TeacherCasandra Sprague
Subject AreaMath
Grade Level5th Grade
Week #30-39
Unit of InstructionGeometry/division review
Standard(s) Taught
  • MAFS.5.MD.3.3
  • MAFS.5.MD.3.4
  • MAFS.5.MD.3.5
  • MAFS.5.G.2.3
  • MAFS.5.G.2.4
  • MAFS.5.G.1.1
  • MAFS.5.G.1.2
  • MAFS.5.OA.2.3
  • MAFS.5.NBT.2.6
Learning Targets and Learning Criteria

Students will:
 identify volume as an attribute of a solid figure.
 explain that a cube with 1 unit side length is “one cubic unit” of volume.
 explain a process for finding the volume of a solid figure by filling it with unit cubes without gaps and overlaps.

  • measure the volume of a hollow three-dimensional figure (i.e., rectangular prism and cube) by filling it with unit cubes without gaps and counting the number of unit cubes.
     use unit cubes to create two different rectangular prisms with one given volume.
  • relate finding the product of three numbers (length, width, and height) to finding volume.
     use the formula for area (3rd grade skill) to develop an understanding of volume.
     relate the associative property of multiplication to finding volume.
     calculate volume of rectangular prisms and cubes, with whole number edge lengths, using the formula for volume (V = lwh or
    V = Bh) in real world and mathematical problems.
  • label appropriate units of measure for volume.
     decompose a composite solid into non-overlapping rectangular prisms to find the volume of the solid by finding the sum of the volumes of each of the decomposed prisms.
     determine a missing dimension of a rectangular prism given two dimensions and the volume.
     generate possible dimensions of a rectangular prism when given the volume.
     solve real world problems involving volume.
  • compare and describe the geometric attributes of two-dimensional figures.
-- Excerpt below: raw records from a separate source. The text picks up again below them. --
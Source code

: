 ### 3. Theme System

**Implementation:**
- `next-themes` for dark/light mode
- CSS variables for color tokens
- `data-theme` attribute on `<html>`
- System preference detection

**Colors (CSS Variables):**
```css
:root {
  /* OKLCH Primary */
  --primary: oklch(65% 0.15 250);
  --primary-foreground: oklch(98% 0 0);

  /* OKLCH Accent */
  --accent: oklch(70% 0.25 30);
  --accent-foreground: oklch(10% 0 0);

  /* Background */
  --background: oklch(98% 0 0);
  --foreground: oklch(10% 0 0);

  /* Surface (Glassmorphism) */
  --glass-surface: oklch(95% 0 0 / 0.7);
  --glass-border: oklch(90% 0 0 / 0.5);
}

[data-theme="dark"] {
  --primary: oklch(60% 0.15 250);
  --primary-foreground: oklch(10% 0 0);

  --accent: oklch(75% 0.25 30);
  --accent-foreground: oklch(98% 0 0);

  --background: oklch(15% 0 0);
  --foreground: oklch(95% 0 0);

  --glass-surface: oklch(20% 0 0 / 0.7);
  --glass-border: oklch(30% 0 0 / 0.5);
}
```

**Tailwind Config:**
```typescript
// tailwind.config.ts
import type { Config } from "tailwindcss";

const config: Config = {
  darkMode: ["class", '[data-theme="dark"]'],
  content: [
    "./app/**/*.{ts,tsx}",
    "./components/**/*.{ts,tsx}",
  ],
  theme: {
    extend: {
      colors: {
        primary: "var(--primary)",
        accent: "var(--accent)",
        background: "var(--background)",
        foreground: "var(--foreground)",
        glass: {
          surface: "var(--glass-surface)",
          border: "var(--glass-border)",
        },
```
I.e., triangle, quadrilateral, rectangle, square, rhombus, trapezoid, pentagon, hexagon, octagon, circle, half-circle, quarter circle
     categorize two-dimensional figures according to their individual and shared geometric (defining) attributes.
    HINT: Geometric (defining) attributes include properties of sides (i.e., parallel, perpendicular, congruent), properties of angles (i.e., type, measurement, congruent), and properties of symmetry (i.e., point and line).
     explain the reasoning for the determined categories.
     select two-dimensional figures belonging to a given subcategory.
  • organize two-dimensional figures into a Venn diagram (graphic organizer) based on determined attributes.
     classify two-dimensional figures based on defining attributes.
  • draw a coordinate plane with two intersecting perpendicular lines.  identify the intersection as the origin and the point where 0 lies on each of the lines.  label the horizontal axis as the x-axis, and the vertical axis as the y-axis.  identify an ordered pair such as (3,2) as an x-coordinate followed by a y-coordinate.  explain the relationship between an ordered pair and its location on the coordinate plane. HINT: Students are only expected to utilize the first quadrant which includes only positive numbers.
  • determine when a mathematical problem has a set of ordered pairs.  use appropriate tools strategically to identify, locate and plot ordered pairs of whole numbers on a graph in the first quadrant of the coordinate plane.  locate an unknown point on a coordinate plane when given horizontal and vertical movements from another point.  describe the horizontal and vertical movements necessary to get from one point to another on a coordinate plane. HINT: Students need to be able to use directional language (i.e., left or right) or a compass rose and cardinal directions. I.e., north, south, east, or west  relate the coordinate values of any graphed point to the context of the problem.  name or graph the point that would complete a specified, two-dimensional geometric shape in the first quadrant.
  • generate two numerical patterns with the same starting number for two given rules.
     explain the relationship between the two numerical patterns by comparing how each pattern grows or by comparing the relationship between each of the corresponding terms from each pattern.
     form ordered pairs out of corresponding terms from each pattern.
     graph the ordered pairs on a coordinate plane.
     identify relationships between two patterns and use these relationships to make predictions or generalizations.
  • explain the inverse relationship between multiplication and division.
     describe and demonstrate the process of division using a variety of models and strategies (e.g., expanded notation/place value, partial quotients, repeated subtraction, equal sharing, place-value, properties).
     illustrate and explain calculations by using equations, rectangular arrays, and/or area models.
     model and apply a variety of strategies to find whole-number quotients of whole numbers with up to four-digit dividends and two-digit divisors.
     solve for a quotient by continuing the steps of a given division strategy.
     interpret remainders in the context of a story.
     use an understanding of the relationship between multiplication and division to check the quotient.
Classroom Activities

Students will be provided hands on practice from the concrete to the conceptual practice of fractions. This will be provided through center activities, whole group practice, and collaborative learning. 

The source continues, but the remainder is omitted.